#### Task brief:
When a line of the entries contains the word "textcolor", report that line.

[Opening Dataset records section]

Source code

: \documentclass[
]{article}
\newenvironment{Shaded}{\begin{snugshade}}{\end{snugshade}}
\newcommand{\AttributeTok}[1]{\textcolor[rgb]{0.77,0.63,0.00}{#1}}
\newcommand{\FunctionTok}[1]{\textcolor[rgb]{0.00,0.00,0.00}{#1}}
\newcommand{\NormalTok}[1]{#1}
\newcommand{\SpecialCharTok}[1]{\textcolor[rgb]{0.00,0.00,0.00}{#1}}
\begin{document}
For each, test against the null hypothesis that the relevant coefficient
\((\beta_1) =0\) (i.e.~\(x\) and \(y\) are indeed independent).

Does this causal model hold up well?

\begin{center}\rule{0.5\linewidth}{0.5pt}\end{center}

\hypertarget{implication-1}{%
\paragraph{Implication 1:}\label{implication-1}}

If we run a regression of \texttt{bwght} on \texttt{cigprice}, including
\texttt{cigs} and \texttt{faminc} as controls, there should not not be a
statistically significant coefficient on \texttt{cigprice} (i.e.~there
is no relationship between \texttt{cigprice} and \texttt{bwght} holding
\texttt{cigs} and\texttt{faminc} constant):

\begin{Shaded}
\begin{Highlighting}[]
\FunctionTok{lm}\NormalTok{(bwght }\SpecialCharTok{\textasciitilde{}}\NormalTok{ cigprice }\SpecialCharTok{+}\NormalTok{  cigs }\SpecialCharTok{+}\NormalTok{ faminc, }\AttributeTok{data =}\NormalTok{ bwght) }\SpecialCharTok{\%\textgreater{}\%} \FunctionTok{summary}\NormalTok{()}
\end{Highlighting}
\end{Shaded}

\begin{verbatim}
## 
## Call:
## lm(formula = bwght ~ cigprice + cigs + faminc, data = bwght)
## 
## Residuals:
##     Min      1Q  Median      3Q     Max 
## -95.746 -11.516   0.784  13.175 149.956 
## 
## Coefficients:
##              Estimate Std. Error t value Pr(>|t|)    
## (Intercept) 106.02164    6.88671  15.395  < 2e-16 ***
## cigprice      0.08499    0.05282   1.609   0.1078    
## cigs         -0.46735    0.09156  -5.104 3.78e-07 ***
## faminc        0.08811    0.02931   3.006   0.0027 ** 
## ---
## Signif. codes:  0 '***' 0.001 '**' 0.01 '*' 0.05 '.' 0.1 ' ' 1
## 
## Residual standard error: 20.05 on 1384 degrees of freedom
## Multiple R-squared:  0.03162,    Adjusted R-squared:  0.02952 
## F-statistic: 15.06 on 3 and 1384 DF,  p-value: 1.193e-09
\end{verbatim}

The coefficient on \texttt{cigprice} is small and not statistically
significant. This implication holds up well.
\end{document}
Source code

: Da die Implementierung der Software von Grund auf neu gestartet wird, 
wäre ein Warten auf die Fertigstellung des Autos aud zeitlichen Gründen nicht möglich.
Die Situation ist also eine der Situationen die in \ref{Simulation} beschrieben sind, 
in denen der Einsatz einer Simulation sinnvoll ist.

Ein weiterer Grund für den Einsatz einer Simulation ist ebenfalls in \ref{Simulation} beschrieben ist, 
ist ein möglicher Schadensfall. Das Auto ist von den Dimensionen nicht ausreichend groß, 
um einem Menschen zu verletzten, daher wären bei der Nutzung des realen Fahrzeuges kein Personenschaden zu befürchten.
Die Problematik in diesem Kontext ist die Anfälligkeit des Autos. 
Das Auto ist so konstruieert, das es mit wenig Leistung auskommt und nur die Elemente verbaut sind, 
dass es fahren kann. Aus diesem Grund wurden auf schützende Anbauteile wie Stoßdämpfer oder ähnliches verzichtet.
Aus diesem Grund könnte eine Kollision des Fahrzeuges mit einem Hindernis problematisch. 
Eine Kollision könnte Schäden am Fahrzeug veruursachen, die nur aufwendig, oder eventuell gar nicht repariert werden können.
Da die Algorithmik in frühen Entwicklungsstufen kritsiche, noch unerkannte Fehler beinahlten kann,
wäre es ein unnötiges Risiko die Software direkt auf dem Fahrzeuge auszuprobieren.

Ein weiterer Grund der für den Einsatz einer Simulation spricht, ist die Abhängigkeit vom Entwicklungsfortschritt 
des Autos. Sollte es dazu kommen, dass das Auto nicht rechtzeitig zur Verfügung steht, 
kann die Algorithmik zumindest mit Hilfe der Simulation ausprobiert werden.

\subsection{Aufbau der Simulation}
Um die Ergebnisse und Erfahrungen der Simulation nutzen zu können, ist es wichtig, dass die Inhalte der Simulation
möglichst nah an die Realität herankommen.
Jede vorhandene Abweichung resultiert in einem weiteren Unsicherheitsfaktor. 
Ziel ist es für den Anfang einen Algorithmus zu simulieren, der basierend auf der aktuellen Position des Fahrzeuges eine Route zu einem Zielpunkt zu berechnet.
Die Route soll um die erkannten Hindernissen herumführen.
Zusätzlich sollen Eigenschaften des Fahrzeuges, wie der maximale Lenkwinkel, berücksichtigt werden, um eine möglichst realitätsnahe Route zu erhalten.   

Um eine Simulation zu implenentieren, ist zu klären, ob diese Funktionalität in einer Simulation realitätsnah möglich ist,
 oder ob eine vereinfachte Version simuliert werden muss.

[Closing Dataset records section]

#### Answer space:
\newcommand{\AttributeTok}[1]{\textcolor[rgb]{0.77,0.63,0.00}{#1}}
\newcommand{\FunctionTok}[1]{\textcolor[rgb]{0.00,0.00,0.00}{#1}}
\newcommand{\SpecialCharTok}[1]{\textcolor[rgb]{0.00,0.00,0.00}{#1}}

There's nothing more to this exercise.